═════ Data provided

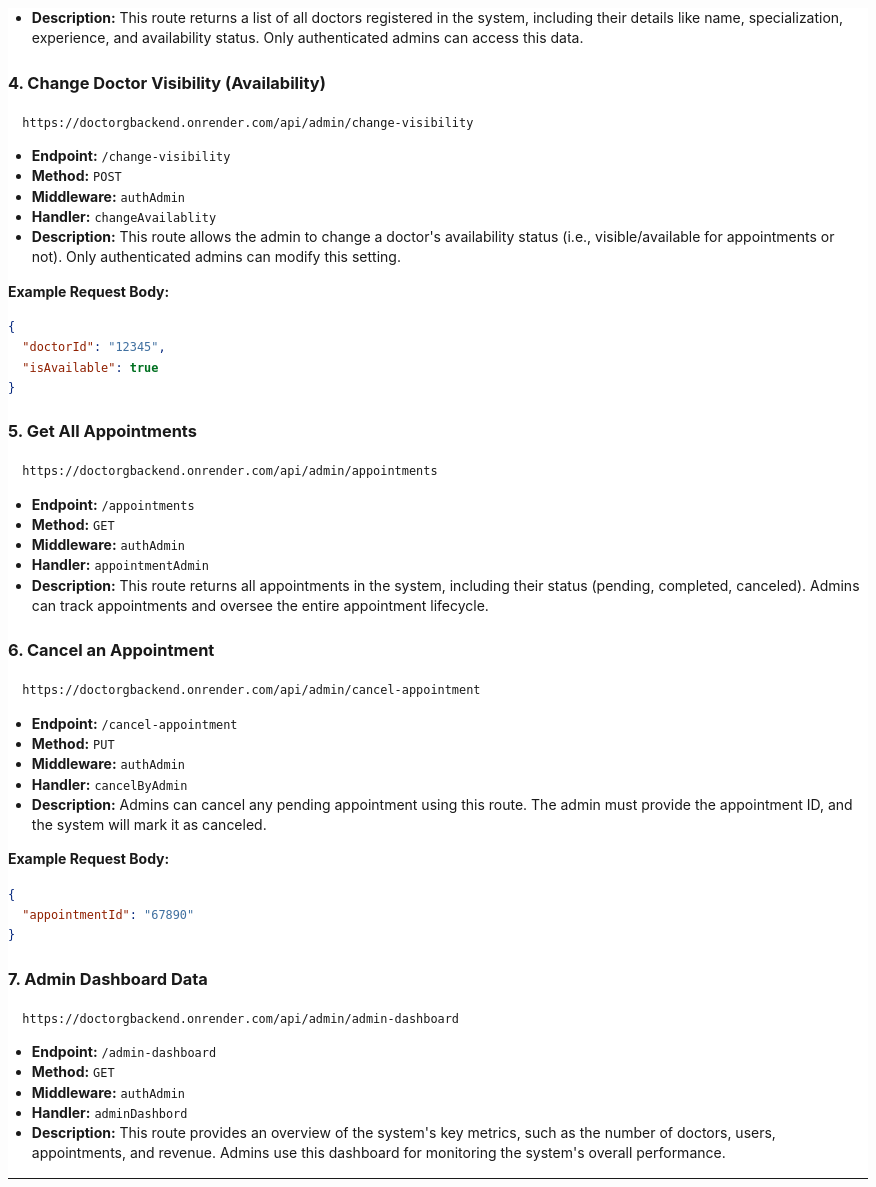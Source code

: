 - **Description:** This route returns a list of all doctors registered in the system, including their details like name, specialization, experience, and availability status. Only authenticated admins can access this data.

### 4. Change Doctor Visibility (Availability)
```bash
  https://doctorgbackend.onrender.com/api/admin/change-visibility
```
- **Endpoint:** `/change-visibility`
- **Method:** `POST`
- **Middleware:** `authAdmin`
- **Handler:** `changeAvailablity`
- **Description:** This route allows the admin to change a doctor's availability status (i.e., visible/available for appointments or not). Only authenticated admins can modify this setting.

**Example Request Body:**
```json
{
  "doctorId": "12345",
  "isAvailable": true
}
```

### 5. Get All Appointments
```bash
  https://doctorgbackend.onrender.com/api/admin/appointments
```
- **Endpoint:** `/appointments`
- **Method:** `GET`
- **Middleware:** `authAdmin`
- **Handler:** `appointmentAdmin`
- **Description:** This route returns all appointments in the system, including their status (pending, completed, canceled). Admins can track appointments and oversee the entire appointment lifecycle.

### 6. Cancel an Appointment
```bash
  https://doctorgbackend.onrender.com/api/admin/cancel-appointment
```
- **Endpoint:** `/cancel-appointment`
- **Method:** `PUT`
- **Middleware:** `authAdmin`
- **Handler:** `cancelByAdmin`
- **Description:** Admins can cancel any pending appointment using this route. The admin must provide the appointment ID, and the system will mark it as canceled.

**Example Request Body:**
```json
{
  "appointmentId": "67890"
}
```

### 7. Admin Dashboard Data
```bash
  https://doctorgbackend.onrender.com/api/admin/admin-dashboard
```
- **Endpoint:** `/admin-dashboard`
- **Method:** `GET`
- **Middleware:** `authAdmin`
- **Handler:** `adminDashbord`
- **Description:** This route provides an overview of the system's key metrics, such as the number of doctors, users, appointments, and revenue. Admins use this dashboard for monitoring the system's overall performance.

---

══════════

**Work task:** Copy out each line of the data containing the string "Handler".

**Response:**
- **Handler:** `changeAvailablity`
- **Handler:** `appointmentAdmin`
- **Handler:** `cancelByAdmin`
- **Handler:** `adminDashbord`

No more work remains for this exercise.